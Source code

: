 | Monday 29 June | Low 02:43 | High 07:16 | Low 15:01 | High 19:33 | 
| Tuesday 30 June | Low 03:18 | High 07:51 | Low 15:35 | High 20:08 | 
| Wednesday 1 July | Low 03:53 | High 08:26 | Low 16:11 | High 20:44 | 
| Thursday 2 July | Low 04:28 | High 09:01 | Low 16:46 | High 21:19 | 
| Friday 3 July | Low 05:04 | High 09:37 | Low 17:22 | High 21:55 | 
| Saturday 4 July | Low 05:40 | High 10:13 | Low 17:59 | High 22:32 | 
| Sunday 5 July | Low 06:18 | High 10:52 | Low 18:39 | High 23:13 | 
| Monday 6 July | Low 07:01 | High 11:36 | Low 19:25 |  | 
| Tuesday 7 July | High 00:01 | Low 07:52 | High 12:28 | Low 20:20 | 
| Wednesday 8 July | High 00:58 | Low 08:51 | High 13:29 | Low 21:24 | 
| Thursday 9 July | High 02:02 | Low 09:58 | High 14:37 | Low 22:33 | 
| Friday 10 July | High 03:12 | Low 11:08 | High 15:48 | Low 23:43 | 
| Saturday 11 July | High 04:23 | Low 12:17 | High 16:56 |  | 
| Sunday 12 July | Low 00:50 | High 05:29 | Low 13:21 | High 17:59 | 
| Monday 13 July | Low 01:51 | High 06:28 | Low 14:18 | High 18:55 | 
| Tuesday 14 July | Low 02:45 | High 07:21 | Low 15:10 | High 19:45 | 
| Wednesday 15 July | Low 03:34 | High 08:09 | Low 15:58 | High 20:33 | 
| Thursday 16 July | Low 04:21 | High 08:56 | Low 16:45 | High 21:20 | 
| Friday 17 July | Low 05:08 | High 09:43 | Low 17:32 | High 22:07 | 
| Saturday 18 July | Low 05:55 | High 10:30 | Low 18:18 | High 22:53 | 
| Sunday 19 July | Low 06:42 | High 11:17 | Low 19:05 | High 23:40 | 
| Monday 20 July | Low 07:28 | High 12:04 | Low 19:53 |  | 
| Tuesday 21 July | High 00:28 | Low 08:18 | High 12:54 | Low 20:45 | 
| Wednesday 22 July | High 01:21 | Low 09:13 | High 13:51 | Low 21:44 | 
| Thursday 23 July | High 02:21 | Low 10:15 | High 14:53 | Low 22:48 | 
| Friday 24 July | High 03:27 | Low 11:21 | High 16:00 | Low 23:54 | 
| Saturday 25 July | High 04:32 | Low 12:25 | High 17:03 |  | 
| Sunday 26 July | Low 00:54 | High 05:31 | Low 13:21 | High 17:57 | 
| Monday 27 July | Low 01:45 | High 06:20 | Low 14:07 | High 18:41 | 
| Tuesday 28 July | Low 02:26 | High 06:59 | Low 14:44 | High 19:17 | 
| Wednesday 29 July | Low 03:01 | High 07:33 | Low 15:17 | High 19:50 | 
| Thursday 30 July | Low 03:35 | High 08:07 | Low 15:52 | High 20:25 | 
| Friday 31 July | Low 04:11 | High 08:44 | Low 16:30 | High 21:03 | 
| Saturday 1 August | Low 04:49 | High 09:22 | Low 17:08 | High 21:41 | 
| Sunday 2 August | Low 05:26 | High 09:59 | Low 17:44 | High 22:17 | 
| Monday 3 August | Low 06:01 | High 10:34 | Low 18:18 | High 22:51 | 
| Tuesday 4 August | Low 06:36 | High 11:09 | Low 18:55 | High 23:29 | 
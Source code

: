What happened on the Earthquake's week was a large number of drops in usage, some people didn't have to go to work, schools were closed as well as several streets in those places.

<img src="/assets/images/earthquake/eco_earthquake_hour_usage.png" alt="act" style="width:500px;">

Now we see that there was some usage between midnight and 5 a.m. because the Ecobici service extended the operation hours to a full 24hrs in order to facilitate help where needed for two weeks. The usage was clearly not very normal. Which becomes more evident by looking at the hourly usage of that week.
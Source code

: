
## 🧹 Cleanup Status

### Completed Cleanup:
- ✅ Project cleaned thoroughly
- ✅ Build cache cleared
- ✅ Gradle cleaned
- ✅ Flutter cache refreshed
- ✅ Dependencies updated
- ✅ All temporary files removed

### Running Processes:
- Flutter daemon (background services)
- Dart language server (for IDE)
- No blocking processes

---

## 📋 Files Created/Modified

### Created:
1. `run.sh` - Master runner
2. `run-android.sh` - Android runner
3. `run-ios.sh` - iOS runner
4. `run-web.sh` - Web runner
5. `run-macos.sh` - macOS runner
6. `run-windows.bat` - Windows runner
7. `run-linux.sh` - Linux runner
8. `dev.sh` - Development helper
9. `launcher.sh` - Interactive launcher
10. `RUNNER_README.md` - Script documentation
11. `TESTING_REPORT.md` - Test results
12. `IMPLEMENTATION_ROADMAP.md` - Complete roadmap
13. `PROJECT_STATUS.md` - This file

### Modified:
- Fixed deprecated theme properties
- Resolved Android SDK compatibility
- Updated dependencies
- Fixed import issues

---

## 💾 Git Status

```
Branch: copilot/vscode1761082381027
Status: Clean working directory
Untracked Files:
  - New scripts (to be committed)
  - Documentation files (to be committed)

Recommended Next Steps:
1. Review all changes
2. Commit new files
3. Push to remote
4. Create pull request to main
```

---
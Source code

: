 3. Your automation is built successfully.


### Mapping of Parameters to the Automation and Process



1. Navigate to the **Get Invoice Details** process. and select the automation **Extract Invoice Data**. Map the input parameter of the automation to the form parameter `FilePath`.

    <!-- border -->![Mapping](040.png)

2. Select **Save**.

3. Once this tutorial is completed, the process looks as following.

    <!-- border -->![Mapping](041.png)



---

→ Task objective: Retype all the data verbatim.

→ Solution to this task:
Source code

: | Monday 29 June | Low 02:43 | High 07:16 | Low 15:01 | High 19:33 | 
| Tuesday 30 June | Low 03:18 | High 07:51 | Low 15:35 | High 20:08 | 
| Wednesday 1 July | Low 03:53 | High 08:26 | Low 16:11 | High 20:44 | 
| Thursday 2 July | Low 04:28 | High 09:01 | Low 16:46 | High 21:19 | 
| Friday 3 July | Low 05:04 | High 09:37 | Low 17:22 | High 21:55 | 
| Saturday 4 July | Low 05:40 | High 10:13 | Low 17:59 | High 22:32 | 
| Sunday 5 July | Low 06:18 | High 10:52 | Low 18:39 | High 23:13 | 
| Monday 6 July | Low 07:01 | High 11:36 | Low 19:25 |  | 
| Tuesday 7 July | High 00:01 | Low 07:52 | High 12:28 | Low 20:20 | 
| Wednesday 8 July | High 00:58 | Low 08:51 | High 13:29 | Low 21:24 | 
| Thursday 9 July | High 02:02 | Low 09:58 | High 14:37 | Low 22:33 | 
| Friday 10 July | High 03:12 | Low 11:08 | High 15:48 | Low 23:43 | 
| Saturday 11 July | High 04:23 | Low 12:17 | High 16:56 |  | 
| Sunday 12 July | Low 00:50 | High 05:29 | Low 13:21 | High 17:59 | 
| Monday 13 July | Low 01:51 | High 06:28 | Low 14:18 | High 18:55 | 
| Tuesday 14 July | Low 02:45 | High 07:21 | Low 15:10 | High 19:45 | 
| Wednesday 15 July | Low 03:34 | High 08:09 | Low 15:58 | High 20:33 | 
| Thursday 16 July | Low 04:21 | High 08:56 | Low 16:45 | High 21:20 | 
| Friday 17 July | Low 05:08 | High 09:43 | Low 17:32 | High 22:07 | 
| Saturday 18 July | Low 05:55 | High 10:30 | Low 18:18 | High 22:53 | 
| Sunday 19 July | Low 06:42 | High 11:17 | Low 19:05 | High 23:40 | 
| Monday 20 July | Low 07:28 | High 12:04 | Low 19:53 |  | 
| Tuesday 21 July | High 00:28 | Low 08:18 | High 12:54 | Low 20:45 | 
| Wednesday 22 July | High 01:21 | Low 09:13 | High 13:51 | Low 21:44 | 
| Thursday 23 July | High 02:21 | Low 10:15 | High 14:53 | Low 22:48 | 
| Friday 24 July | High 03:27 | Low 11:21 | High 16:00 | Low 23:54 | 
| Saturday 25 July | High 04:32 | Low 12:25 | High 17:03 |  | 
| Sunday 26 July | Low 00:54 | High 05:31 | Low 13:21 | High 17:57 | 
| Monday 27 July | Low 01:45 | High 06:20 | Low 14:07 | High 18:41 | 
| Tuesday 28 July | Low 02:26 | High 06:59 | Low 14:44 | High 19:17 | 
| Wednesday 29 July | Low 03:01 | High 07:33 | Low 15:17 | High 19:50 | 
| Thursday 30 July | Low 03:35 | High 08:07 | Low 15:52 | High 20:25 | 
| Friday 31 July | Low 04:11 | High 08:44 | Low 16:30 | High 21:03 | 
| Saturday 1 August | Low 04:49 | High 09:22 | Low 17:08 | High 21:41 | 
| Sunday 2 August | Low 05:26 | High 09:59 | Low 17:44 | High 22:17 | 
| Monday 3 August | Low 06:01 | High 10:34 | Low 18:18 | High 22:51 | 
| Tuesday 4 August | Low 06:36 | High 11:09 | Low 18:55 | High 23:29 | 
Source code

:What happened on the Earthquake's week was a large number of drops in usage, some people didn't have to go to work, schools were closed as well as several streets in those places.

<img src="/assets/images/earthquake/eco_earthquake_hour_usage.png" alt="act" style="width:500px;">

Now we see that there was some usage between midnight and 5 a.m. because the Ecobici service extended the operation hours to a full 24hrs in order to facilitate help where needed for two weeks. The usage was clearly not very normal. Which becomes more evident by looking at the hourly usage of that week.
Source code

:
## 🧹 Cleanup Status

### Completed Cleanup:
- ✅ Project cleaned thoroughly
- ✅ Build cache cleared
- ✅ Gradle cleaned
- ✅ Flutter cache refreshed
- ✅ Dependencies updated
- ✅ All temporary files removed

### Running Processes:
- Flutter daemon (background services)
- Dart language server (for IDE)
- No blocking processes

---

## 📋 Files Created/Modified

### Created:
1. `run.sh` - Master runner
2. `run-android.sh` - Android runner
3. `run-ios.sh` - iOS runner
4. `run-web.sh` - Web runner
5. `run-macos.sh` - macOS runner
6. `run-windows.bat` - Windows runner
7. `run-linux.sh` - Linux runner
8. `dev.sh` - Development helper
9. `launcher.sh` - Interactive launcher
10. `RUNNER_README.md` - Script documentation
11. `TESTING_REPORT.md` - Test results
12. `IMPLEMENTATION_ROADMAP.md` - Complete roadmap
13. `PROJECT_STATUS.md` - This file

### Modified:
- Fixed deprecated theme properties
- Resolved Android SDK compatibility
- Updated dependencies
- Fixed import issues

---

## 💾 Git Status

```
Branch: copilot/vscode1761082381027
Status: Clean working directory
Untracked Files:
  - New scripts (to be committed)
  - Documentation files (to be committed)

Recommended Next Steps:
1. Review all changes
2. Commit new files
3. Push to remote
4. Create pull request to main
```

---
Source code

: 3. Your automation is built successfully.


### Mapping of Parameters to the Automation and Process



1. Navigate to the **Get Invoice Details** process. and select the automation **Extract Invoice Data**. Map the input parameter of the automation to the form parameter `FilePath`.

    <!-- border -->![Mapping](040.png)

2. Select **Save**.

3. Once this tutorial is completed, the process looks as following.

    <!-- border -->![Mapping](041.png)



---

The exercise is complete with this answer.